To briefly review, neuromuscular blockade occurs via one of two different pharmacologic modes. Drugs that act as a prolonged agonist at the nicotinic acetylcholine (nACh) receptor are called depolarizing agents (e.g., succinylcholine). Succinylcholine attaches to each of the alpha subunits of the nACh receptor and mimics the action of acetylcholine, thus depolarizing the postjunctional membrane. Neuromuscular blockade develops because a depolarized postjunctional membrane cannot respond to subsequent release of acetylcholine.

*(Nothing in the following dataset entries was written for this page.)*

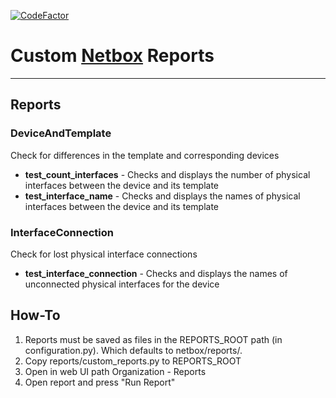 [![CodeFactor](https://www.codefactor.io/repository/github/dadmoscow/netbox_reports/badge)](https://www.codefactor.io/repository/github/dadmoscow/netbox_reports)
# Custom [Netbox](https://github.com/digitalocean/netbox) Reports
---
## Reports
### DeviceAndTemplate
Check for differences in the template and corresponding devices

* **test_count_interfaces** - Checks and displays the number of physical interfaces between the device and its template
* **test_interface_name** - Checks and displays the names of physical interfaces between the device and its template

### InterfaceConnection
Check for lost physical interface connections

* **test_interface_connection** - Checks and displays the names of unconnected physical interfaces for the device

## How-To
1. Reports must be saved as files in the REPORTS_ROOT path (in configuration.py). Which defaults to netbox/reports/.
2. Copy reports/custom_reports.py to REPORTS_ROOT
3. Open in web UI path Organization - Reports
4. Open report and press "Run Report"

A second group of WMB agents that bind noncovalently and competitively to nACh receptors and inhibit neuromuscular transmission are called nondepolarizing NMB drugs. In high doses, these drugs may act by blocking the ion receptor channels. Occupation of as many as 70% of the nACh receptors does not produce evidence of neuromuscular blockade. Neuromuscular transmission, however, fails when 80% to 90% of the receptors are blocked.

Nondepolarizing NMB drugs may be classified on the basis of their structure and duration of action. Clinically available nondepolarizing drugs can be grouped into two basic structural categories. The benzylisoquinolinium drugs (atracurium, cisatracurium, mivacurium, tubocurarine) tend to be potent (and therefore slower in onset) NMB drugs that are eliminated by the kidneys or by Hofmann elimination and may trigger histamine release. Conversely, the aminosteroid compounds (pancuronium, vecuronium, rocuronium) are less potent, have a faster onset of action, are eliminated by the liver with active metabolites, and lack significant histamine release or autonomic interactions.

NMB drugs also may be classified as short (succhinylcholine, mivacurium), intermediate (atracurium, cisatracurium, vecuronium,
rocuronium), or long-acting (tubocurarine, pancuronium) on the basis of their duration of action.